EN FR
EN FR


Section: Contracts and Grants with Industry

The BioIntelligence Project

Participants : Mehwish Alam, Isiru Bayissa, Aleksey Buzmakov, Adrien Coulet, Marie-Dominique Devignes, Mehdi Kaytoue, Luis Felipe Melo, Amedeo Napoli [contact person] , Chedy Raïssi, Malika Smaïl-Tabbone.

The objective of the “BioIntelligence” project is to design an integrated framework for the discovery and the development of new biological products.
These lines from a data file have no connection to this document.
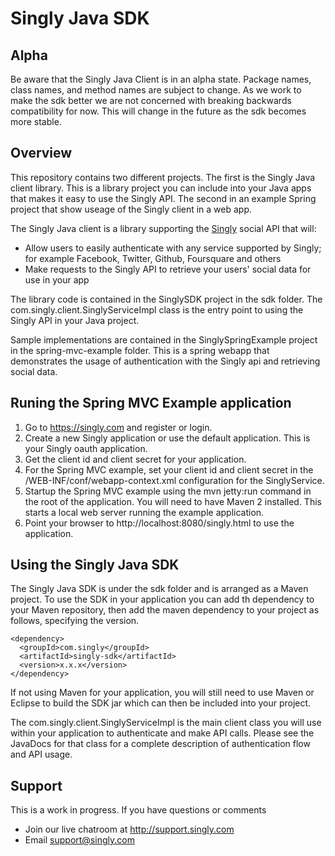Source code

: # Singly Java SDK

## Alpha
Be aware that the Singly Java Client is in an alpha state.  Package names, class names, and method names are subject to change.  As we work to make the sdk better we are not concerned with breaking backwards compatibility for now.  This will change in the future as the sdk becomes more stable.

## Overview
This repository contains two different projects.  The first is the Singly Java client library.  This is a library project you can include into your Java apps that makes it easy to use the Singly API.  The second in an example Spring project that show useage of the Singly client in a web app.

The Singly Java client is a library supporting the [Singly](https://singly.com) social API that will:

  - Allow users to easily authenticate with any service supported by Singly; for example Facebook, Twitter, Github, Foursquare and others
  - Make requests to the Singly API to retrieve your users' social data for use in your app


The library code is contained in the SinglySDK project in the sdk folder.  The com.singly.client.SinglyServiceImpl class is the entry point to using the Singly API in your Java project.

Sample implementations are contained in the SinglySpringExample project in the spring-mvc-example folder.  This is a spring webapp that demonstrates the usage of authentication with the Singly api and retrieving social data.

## Runing the Spring MVC Example application

1. Go to https://singly.com and register or login.
2. Create a new Singly application or use the default application.  This is your Singly oauth application.
3. Get the client id and client secret for your application.
4. For the Spring MVC example, set your client id and client secret in the /WEB-INF/conf/webapp-context.xml configuration for the SinglyService.
5. Startup the Spring MVC example using the mvn jetty:run command in the root of the application.  You will need to have Maven 2 installed.  This starts a local web server running the example application.
6. Point your browser to http://localhost:8080/singly.html to use the application.

## Using the Singly Java SDK

The Singly Java SDK is under the sdk folder and is arranged as a Maven project.  To use the SDK in your application you can add th dependency to your Maven repository, then add the maven dependency to your project as follows, specifying the version.

    <dependency>
      <groupId>com.singly</groupId>
      <artifactId>singly-sdk</artifactId>
      <version>x.x.x</version>
    </dependency>

If not using Maven for your application, you will still need to use Maven or Eclipse to build the SDK jar which can then be included into your project.

The com.singly.client.SinglyServiceImpl is the main client class you will use within your application to authenticate and make API calls.  Please see the JavaDocs for that class for a complete description of authentication flow and API usage.

Support
--------------

This is a work in progress. If you have questions or comments

* Join our live chatroom at http://support.singly.com
* Email support@singly.com
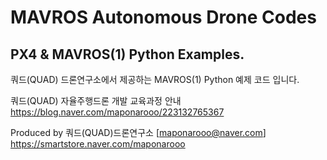 # MAVROS Autonomous Drone Codes
## PX4 & MAVROS(1) Python Examples.

쿼드(QUAD) 드론연구소에서 제공하는 MAVROS(1) Python 예제 코드 입니다.     
    
쿼드(QUAD) 자율주행드론 개발 교육과정 안내    
https://blog.naver.com/maponarooo/223132765367    

Produced by 쿼드(QUAD)드론연구소 [maponarooo@naver.com] https://smartstore.naver.com/maponarooo
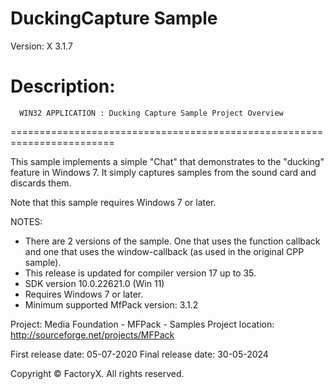# DuckingCapture Sample
Version: X 3.1.7

Description:
  ========================================================================
      WIN32 APPLICATION : Ducking Capture Sample Project Overview
  ========================================================================

  This sample implements a simple "Chat" that demonstrates to the "ducking" 
  feature in Windows 7. It simply captures samples from the sound card and 
  discards them.

  Note that this sample requires Windows 7 or later. 

NOTES: 
 - There are 2 versions of the sample. One that uses the function callback and 
   one that uses the window-callback (as used in the original CPP sample).
 - This release is updated for compiler version 17 up to 35.
 - SDK version 10.0.22621.0 (Win 11)
 - Requires Windows 7 or later.
 - Minimum supported MfPack version: 3.1.2

Project: Media Foundation - MFPack - Samples
Project location: http://sourceforge.net/projects/MFPack

First release date: 05-07-2020
Final release date: 30-05-2024

Copyright © FactoryX. All rights reserved.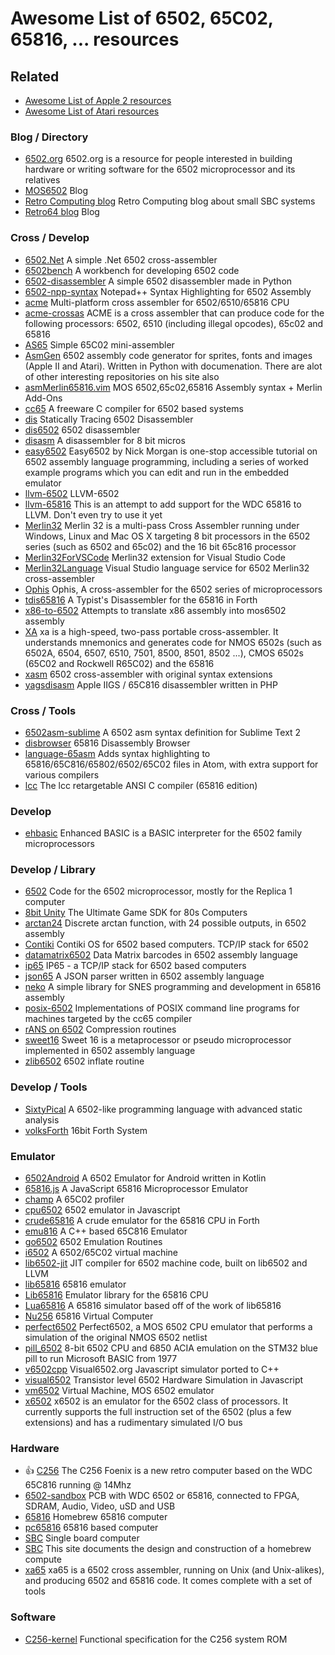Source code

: # Awesome List of 6502, 65C02, 65816, ...  resources

## Related
* [Awesome List of Apple 2 resources](Apple2.md)
* [Awesome List of Atari resources](Apple2.md)

### Blog / Directory
*  [6502.org](http://www.6502.org/) 6502.org is a resource for people interested in building hardware or writing software for the 6502 microprocessor and its relatives
*  [MOS6502](http://www.mos6502.com/) Blog
*  [Retro Computing blog](http://retro.hansotten.nl/lee-davison-web-site/) Retro Computing blog about small SBC systems
*  [Retro64 blog](http://retro64.altervista.org/blog/an-introduction-to-6502-math-addiction-subtraction-and-more/) Blog
### Cross / Develop
*  [6502.Net](https://github.com/informedcitizenry/6502.Net) A simple .Net 6502 cross-assembler
*  [6502bench](https://github.com/fadden/6502bench) A workbench for developing 6502 code
*  [6502-disassembler](https://github.com/ArthurFerreira2/6502-disassembler) A simple 6502 disassembler made in Python
*  [6502-npp-syntax](https://github.com/tragicmuffin/6502-npp-syntax) Notepad++ Syntax Highlighting for 6502 Assembly
*  [acme](https://github.com/meonwax/acme) Multi-platform cross assembler for 6502/6510/65816 CPU
*  [acme-crossas](https://sourceforge.net/projects/acme-crossass/) ACME is a cross assembler that can produce code for the following processors: 6502, 6510 (including illegal opcodes), 65c02 and 65816
*  [AS65](https://github.com/softwarejanitor/as65) Simple 65C02 mini-assembler
*  [AsmGen](https://github.com/robmcmullen/asmgen) 6502 assembly code generator for sprites, fonts and images (Apple II and Atari). Written in Python with documenation. There are alot of other interesting repositories on his site also
*  [asmMerlin65816.vim](https://github.com/digarok/asmMerlin65816.vim) MOS 6502,65c02,65816 Assembly syntax + Merlin Add-Ons
*  [cc65](https://github.com/cc65/cc65) A freeware C compiler for 6502 based systems
*  [dis](https://github.com/lybrown/dis) Statically Tracing 6502 Disassembler
*  [dis6502](https://github.com/brouhaha/dis6502) 6502 disassembler
*  [disasm](https://github.com/FozzTexx/disasm) A disassembler for 8 bit micros
*  [easy6502](http://skilldrick.github.io/easy6502/) Easy6502 by Nick Morgan is one-stop accessible tutorial on 6502 assembly language programming, including a series of worked example programs which you can edit and run in the embedded emulator
*  [llvm-6502](https://github.com/c64scene-ar/llvm-6502) LLVM-6502
*  [llvm-65816](https://github.com/jeremysrand/llvm-65816) This is an attempt to add support for the WDC 65816 to LLVM. Don't even try to use it yet
*  [Merlin32](https://www.brutaldeluxe.fr/products/crossdevtools/merlin/) Merlin 32 is a multi-pass Cross Assembler running under Windows, Linux and Mac OS X targeting 8 bit processors in the 6502 series (such as 6502 and 65c02) and the 16 bit 65c816 processor
*  [Merlin32ForVSCode](https://github.com/OlivierGuinart/Merlin32ForVSCode) Merlin32 extension for Visual Studio Code
*  [Merlin32Language](https://github.com/OlivierGuinart/Merlin32Language) Visual Studio language service for 6502 Merlin32 cross-assembler
*  [Ophis](https://github.com/michaelcmartin/Ophis) Ophis, A cross-assembler for the 6502 series of microprocessors
*  [tdis65816](https://github.com/scotws/tdis65816) A Typist's Disassembler for the 65816 in Forth
*  [x86-to-6502](https://github.com/lefticus/x86-to-6502) Attempts to translate x86 assembly into mos6502 assembly
*  [XA](http://www.floodgap.com/retrotech/xa/) xa is a high-speed, two-pass portable cross-assembler. It understands mnemonics and generates code for NMOS 6502s (such as 6502A, 6504, 6507, 6510, 7501, 8500, 8501, 8502 ...), CMOS 6502s (65C02 and Rockwell R65C02) and the 65816
*  [xasm](https://github.com/pfusik/xasm) 6502 cross-assembler with original syntax extensions
*  [yagsdisasm](https://github.com/cshepherd/yagsdisasm) Apple IIGS / 65C816 disassembler written in PHP
### Cross / Tools
*  [6502asm-sublime](https://github.com/martinhaye/6502asm-sublime) A 6502 asm syntax definition for Sublime Text 2
*  [disbrowser](https://github.com/Smallhacker/disbrowser) 65816 Disassembly Browser
*  [language-65asm](https://github.com/MatthewCallis/language-65asm) Adds syntax highlighting to 65816/65C816/65802/6502/65C02 files in Atom, with extra support for various compilers
*  [lcc](https://github.com/drh/lcc) The lcc retargetable ANSI C compiler (65816 edition)
### Develop
*  [ehbasic](https://github.com/jefftranter/6502/tree/master/asm/ehbasic) Enhanced BASIC is a BASIC interpreter for the 6502 family microprocessors
### Develop / Library
*  [6502](https://github.com/jefftranter/6502) Code for the 6502 microprocessor, mostly for the Replica 1 computer
*  [8bit Unity](http://8bit-unity.com) The Ultimate Game SDK for 80s Computers
*  [arctan24](https://github.com/dustmop/arctan24) Discrete arctan function, with 24 possible outputs, in 6502 assembly
*  [Contiki](https://github.com/oliverschmidt/contiki) Contiki OS for 6502 based computers. TCP/IP stack for 6502
*  [datamatrix6502](https://github.com/pfusik/datamatrix6502) Data Matrix barcodes in 6502 assembly language
*  [ip65](https://github.com/cc65/ip65) IP65 - a TCP/IP stack for 6502 based computers
*  [json65](https://github.com/ppelleti/json65) A JSON parser written in 6502 assembly language
*  [neko](https://github.com/georgjz/neko) A simple library for SNES programming and development in 65816 assembly
*  [posix-6502](https://github.com/gungwald/posix-6502) Implementations of POSIX command line programs for machines targeted by the cc65 compiler
*  [rANS on 6502](https://yupferris.github.io/blog/2019/02/11/rANS-on-6502.html) Compression routines
*  [sweet16](http://www.6502.org/source/interpreters/sweet16.htm) Sweet 16 is a metaprocessor or pseudo microprocessor implemented in 6502 assembly language
*  [zlib6502](https://github.com/pfusik/zlib6502) 6502 inflate routine
### Develop / Tools
*  [SixtyPical](https://github.com/catseye/SixtyPical) A 6502-like programming language with advanced static analysis
*  [volksForth](https://github.com/cstrotm/volksForth) 16bit Forth System
### Emulator
*  [6502Android](https://github.com/felipecsl/6502Android) A 6502 Emulator for Android written in Kotlin
*  [65816.js](https://github.com/pskupinski/65816.js) A JavaScript 65816 Microprocessor Emulator
*  [champ](https://github.com/specht/champ) A 65C02 profiler
*  [cpu6502](https://github.com/ScullinSteel/cpu6502) 6502 emulator in Javascript
*  [crude65816](https://github.com/scotws/crude65816) A crude emulator for the 65816 CPU in Forth
*  [emu816](https://github.com/andrew-jacobs/emu816) A C++ based 65C816 Emulator
*  [go6502](https://github.com/zellyn/go6502) 6502 Emulation Routines
*  [i6502](https://github.com/ariejan/i6502) A 6502/65C02 virtual machine
*  [lib6502-jit](https://github.com/ZornsLemma/lib6502-jit) JIT compiler for 6502 machine code, built on lib6502 and LLVM
*  [lib65816](https://bitbucket.org/kc5tja/lib65816/overview) 65816 emulator
*  [Lib65816](https://github.com/FrancescoRigoni/Lib65816) Emulator library for the 65816 CPU
*  [Lua65816](https://github.com/Unit158/Lua65816) A 65816 simulator based off of the work of lib65816
*  [Nu256](https://github.com/tomxp411/Nu256) 65816 Virtual Computer
*  [perfect6502](https://github.com/mist64/perfect6502) Perfect6502, a MOS 6502 CPU emulator that performs a simulation of the original NMOS 6502 netlist
*  [pill_6502](https://satoshinm.github.io/blog/180113_stm32_6502_pill_6502_8_bit_6502_cpu_and_6850_acia_emulation_on_the_stm32_blue_pill_to_run_microsoft_basic_from_1977.html) 8-bit 6502 CPU and 6850 ACIA emulation on the STM32 blue pill to run Microsoft BASIC from 1977
*  [v6502cpp](https://github.com/cmosher01/v6502cpp) Visual6502.org Javascript simulator ported to C++
*  [visual6502](https://github.com/trebonian/visual6502) Transistor level 6502 Hardware Simulation in Javascript
*  [vm6502](https://github.com/makarcz/vm6502) Virtual Machine, MOS 6502 emulator
*  [x6502](https://github.com/haldean/x6502) x6502 is an emulator for the 6502 class of processors. It currently supports the full instruction set of the 6502 (plus a few extensions) and has a rudimentary simulated I/O bus
### Hardware
*  :thumbsup: [C256](https://www.c256foenix.com/) The C256 Foenix is a new retro computer based on the WDC 65C816 running @ 14Mhz
*  [6502-sandbox](https://github.com/Arlet/6502-sandbox) PCB with WDC 6502 or 65816, connected to FPGA, SDRAM, Audio, Video, uSD and USB
*  [65816](https://github.com/ibodrov/65816) Homebrew 65816 computer
*  [pc65816](https://www.pc65816.de/en/html/pc65816_v2.html) 65816 based computer
*  [SBC](http://sbc.rictor.org/sbc4.html) Single board computer
*  [SBC](http://sbc.bcstechnology.net/) This site documents the design and construction of a homebrew compute
*  [xa65](https://github.com/fachat/xa65) xa65 is a 6502 cross assembler, running on Unix (and Unix-alikes), and producing 6502 and 65816 code. It comes complete with a set of tools
### Software
*  [C256-kernel](https://github.com/tomxp411/C256-kernel) Functional specification for the C256 system ROM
This framework takes into account all phases of the development of a product, from molecular to industrial aspects, and is intended to be used in life science industry (pharmacy, medicine, cosmetics, etc.). The framework has to propose various tools and activities such as: (1) a platform for searching and analyzing biological information (heterogeneous data, documents, knowledge sources, etc.), (2) knowledge-based models and process for simulation and biology in silico, (3) the management of all activities related to the discovery of new products in collaboration with the industrial laboratories (collaborative work, industrial process management, quality, certification). The “BioIntelligence” project is led by “Dassault Systèmes” and involves industrial partners such as Sanofi Aventis, Laboratoires Pierre Fabre, Ipsen, Servier, Bayer Crops, and two academics, Inserm and Inria. An annual meeting of the project usually takes place in Sophia-Antipolis at the beginning of July.

Three thesis related to “BioIntelligence” are beginning in the Orpailleur team. A first one is in concern with ontology re-engineering in the domain of biology. The objective is consider the content of the BioPortal ontologies and to design formal contexts with which we will be able to build a concept lattice, to be used as a support for an ontology schema. The formal concept is built according to external resources such as Wikipedia and domain knowledge as well.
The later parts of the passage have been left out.